_Work request_
Type out the records that follow, exactly as given.

┄┄┄┄┄┄┄┄┄┄┄┄┄┄┄┄┄┄┄┄

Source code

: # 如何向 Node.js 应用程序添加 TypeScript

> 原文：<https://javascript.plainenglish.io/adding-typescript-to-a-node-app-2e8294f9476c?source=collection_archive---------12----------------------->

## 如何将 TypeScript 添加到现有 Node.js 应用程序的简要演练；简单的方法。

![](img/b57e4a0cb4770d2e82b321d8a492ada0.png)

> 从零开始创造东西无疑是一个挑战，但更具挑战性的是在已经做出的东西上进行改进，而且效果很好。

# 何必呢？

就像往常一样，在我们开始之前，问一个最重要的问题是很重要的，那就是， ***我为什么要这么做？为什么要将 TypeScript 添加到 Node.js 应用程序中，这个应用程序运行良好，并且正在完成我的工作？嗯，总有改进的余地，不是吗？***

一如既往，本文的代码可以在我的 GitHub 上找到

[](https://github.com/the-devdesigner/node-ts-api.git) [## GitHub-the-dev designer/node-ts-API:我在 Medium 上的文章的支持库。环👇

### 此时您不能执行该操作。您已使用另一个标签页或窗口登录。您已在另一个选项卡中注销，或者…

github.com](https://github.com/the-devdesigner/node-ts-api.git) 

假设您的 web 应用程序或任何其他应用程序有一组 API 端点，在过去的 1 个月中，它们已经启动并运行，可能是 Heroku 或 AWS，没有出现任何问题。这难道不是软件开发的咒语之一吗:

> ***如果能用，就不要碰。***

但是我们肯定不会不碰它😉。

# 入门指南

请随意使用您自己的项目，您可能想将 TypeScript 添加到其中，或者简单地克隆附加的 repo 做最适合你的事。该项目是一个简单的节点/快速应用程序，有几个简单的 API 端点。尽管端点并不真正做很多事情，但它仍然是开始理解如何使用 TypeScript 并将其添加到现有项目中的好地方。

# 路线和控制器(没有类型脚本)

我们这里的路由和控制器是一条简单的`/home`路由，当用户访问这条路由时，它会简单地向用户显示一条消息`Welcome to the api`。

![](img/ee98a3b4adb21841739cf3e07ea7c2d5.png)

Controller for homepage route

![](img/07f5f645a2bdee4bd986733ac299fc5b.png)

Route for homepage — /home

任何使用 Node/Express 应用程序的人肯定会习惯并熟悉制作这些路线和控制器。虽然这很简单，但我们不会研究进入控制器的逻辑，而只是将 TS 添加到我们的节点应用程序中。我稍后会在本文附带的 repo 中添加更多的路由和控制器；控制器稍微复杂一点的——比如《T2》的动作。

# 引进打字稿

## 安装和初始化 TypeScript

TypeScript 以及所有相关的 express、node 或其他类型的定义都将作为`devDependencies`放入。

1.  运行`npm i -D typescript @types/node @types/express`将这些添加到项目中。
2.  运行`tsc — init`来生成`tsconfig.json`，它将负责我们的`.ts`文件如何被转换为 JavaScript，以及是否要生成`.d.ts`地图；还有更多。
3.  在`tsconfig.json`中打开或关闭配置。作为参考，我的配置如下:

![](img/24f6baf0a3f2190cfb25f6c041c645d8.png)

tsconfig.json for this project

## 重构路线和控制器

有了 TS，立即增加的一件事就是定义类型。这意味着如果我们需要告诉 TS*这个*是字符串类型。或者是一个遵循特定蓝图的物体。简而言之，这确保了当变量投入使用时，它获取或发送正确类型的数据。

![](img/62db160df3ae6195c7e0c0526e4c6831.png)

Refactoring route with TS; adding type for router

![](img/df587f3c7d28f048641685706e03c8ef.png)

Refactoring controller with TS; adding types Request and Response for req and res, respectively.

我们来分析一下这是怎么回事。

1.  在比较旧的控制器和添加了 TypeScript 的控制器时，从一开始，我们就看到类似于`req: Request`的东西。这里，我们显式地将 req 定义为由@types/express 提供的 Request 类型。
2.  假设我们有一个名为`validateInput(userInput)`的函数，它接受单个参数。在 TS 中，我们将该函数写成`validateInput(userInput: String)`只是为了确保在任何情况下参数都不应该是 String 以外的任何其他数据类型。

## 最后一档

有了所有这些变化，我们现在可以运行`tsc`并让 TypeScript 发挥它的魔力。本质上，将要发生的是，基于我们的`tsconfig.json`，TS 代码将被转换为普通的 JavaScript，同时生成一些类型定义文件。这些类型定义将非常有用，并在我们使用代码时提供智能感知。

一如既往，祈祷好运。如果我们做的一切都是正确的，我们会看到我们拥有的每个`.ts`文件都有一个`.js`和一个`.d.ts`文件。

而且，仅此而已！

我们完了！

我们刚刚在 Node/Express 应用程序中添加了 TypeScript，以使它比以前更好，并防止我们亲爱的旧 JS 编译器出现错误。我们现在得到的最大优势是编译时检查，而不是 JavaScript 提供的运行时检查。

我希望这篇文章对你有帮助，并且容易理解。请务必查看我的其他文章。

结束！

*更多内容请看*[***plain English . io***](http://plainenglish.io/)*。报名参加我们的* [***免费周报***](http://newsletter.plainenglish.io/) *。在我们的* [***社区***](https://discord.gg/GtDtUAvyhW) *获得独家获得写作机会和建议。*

┄┄┄┄┄┄┄┄┄┄┄┄┄┄┄┄┄┄┄┄

_Exercise solution_
Source code

: # 如何向 Node.js 应用程序添加 TypeScript

> 原文：<https://javascript.plainenglish.io/adding-typescript-to-a-node-app-2e8294f9476c?source=collection_archive---------12----------------------->

## 如何将 TypeScript 添加到现有 Node.js 应用程序的简要演练；简单的方法。

![](img/b57e4a0cb4770d2e82b321d8a492ada0.png)

> 从零开始创造东西无疑是一个挑战，但更具挑战性的是在已经做出的东西上进行改进，而且效果很好。

# 何必呢？

就像往常一样，在我们开始之前，问一个最重要的问题是很重要的，那就是， ***我为什么要这么做？为什么要将 TypeScript 添加到 Node.js 应用程序中，这个应用程序运行良好，并且正在完成我的工作？嗯，总有改进的余地，不是吗？***

一如既往，本文的代码可以在我的 GitHub 上找到

[](https://github.com/the-devdesigner/node-ts-api.git) [## GitHub-the-dev designer/node-ts-API:我在 Medium 上的文章的支持库。环👇

### 此时您不能执行该操作。您已使用另一个标签页或窗口登录。您已在另一个选项卡中注销，或者…

github.com](https://github.com/the-devdesigner/node-ts-api.git) 

假设您的 web 应用程序或任何其他应用程序有一组 API 端点，在过去的 1 个月中，它们已经启动并运行，可能是 Heroku 或 AWS，没有出现任何问题。这难道不是软件开发的咒语之一吗:

> ***如果能用，就不要碰。***

但是我们肯定不会不碰它😉。

# 入门指南

请随意使用您自己的项目，您可能想将 TypeScript 添加到其中，或者简单地克隆附加的 repo 做最适合你的事。该项目是一个简单的节点/快速应用程序，有几个简单的 API 端点。尽管端点并不真正做很多事情，但它仍然是开始理解如何使用 TypeScript 并将其添加到现有项目中的好地方。

# 路线和控制器(没有类型脚本)

我们这里的路由和控制器是一条简单的`/home`路由，当用户访问这条路由时，它会简单地向用户显示一条消息`Welcome to the api`。

![](img/ee98a3b4adb21841739cf3e07ea7c2d5.png)

Controller for homepage route

![](img/07f5f645a2bdee4bd986733ac299fc5b.png)

Route for homepage — /home

任何使用 Node/Express 应用程序的人肯定会习惯并熟悉制作这些路线和控制器。虽然这很简单，但我们不会研究进入控制器的逻辑，而只是将 TS 添加到我们的节点应用程序中。我稍后会在本文附带的 repo 中添加更多的路由和控制器；控制器稍微复杂一点的——比如《T2》的动作。

# 引进打字稿

## 安装和初始化 TypeScript

TypeScript 以及所有相关的 express、node 或其他类型的定义都将作为`devDependencies`放入。

1.  运行`npm i -D typescript @types/node @types/express`将这些添加到项目中。
2.  运行`tsc — init`来生成`tsconfig.json`，它将负责我们的`.ts`文件如何被转换为 JavaScript，以及是否要生成`.d.ts`地图；还有更多。
3.  在`tsconfig.json`中打开或关闭配置。作为参考，我的配置如下:

![](img/24f6baf0a3f2190cfb25f6c041c645d8.png)

tsconfig.json for this project

## 重构路线和控制器

有了 TS，立即增加的一件事就是定义类型。这意味着如果我们需要告诉 TS*这个*是字符串类型。或者是一个遵循特定蓝图的物体。简而言之，这确保了当变量投入使用时，它获取或发送正确类型的数据。

![](img/62db160df3ae6195c7e0c0526e4c6831.png)

Refactoring route with TS; adding type for router

![](img/df587f3c7d28f048641685706e03c8ef.png)

Refactoring controller with TS; adding types Request and Response for req and res, respectively.

我们来分析一下这是怎么回事。

1.  在比较旧的控制器和添加了 TypeScript 的控制器时，从一开始，我们就看到类似于`req: Request`的东西。这里，我们显式地将 req 定义为由@types/express 提供的 Request 类型。
2.  假设我们有一个名为`validateInput(userInput)`的函数，它接受单个参数。在 TS 中，我们将该函数写成`validateInput(userInput: String)`只是为了确保在任何情况下参数都不应该是 String 以外的任何其他数据类型。

## 最后一档

有了所有这些变化，我们现在可以运行`tsc`并让 TypeScript 发挥它的魔力。本质上，将要发生的是，基于我们的`tsconfig.json`，TS 代码将被转换为普通的 JavaScript，同时生成一些类型定义文件。这些类型定义将非常有用，并在我们使用代码时提供智能感知。

一如既往，祈祷好运。如果我们做的一切都是正确的，我们会看到我们拥有的每个`.ts`文件都有一个`.js`和一个`.d.ts`文件。

而且，仅此而已！

我们完了！

我们刚刚在 Node/Express 应用程序中添加了 TypeScript，以使它比以前更好，并防止我们亲爱的旧 JS 编译器出现错误。我们现在得到的最大优势是编译时检查，而不是 JavaScript 提供的运行时检查。

我希望这篇文章对你有帮助，并且容易理解。请务必查看我的其他文章。

结束！

*更多内容请看*[***plain English . io***](http://plainenglish.io/)*。报名参加我们的* [***免费周报***](http://newsletter.plainenglish.io/) *。在我们的* [***社区***](https://discord.gg/GtDtUAvyhW) *获得独家获得写作机会和建议。*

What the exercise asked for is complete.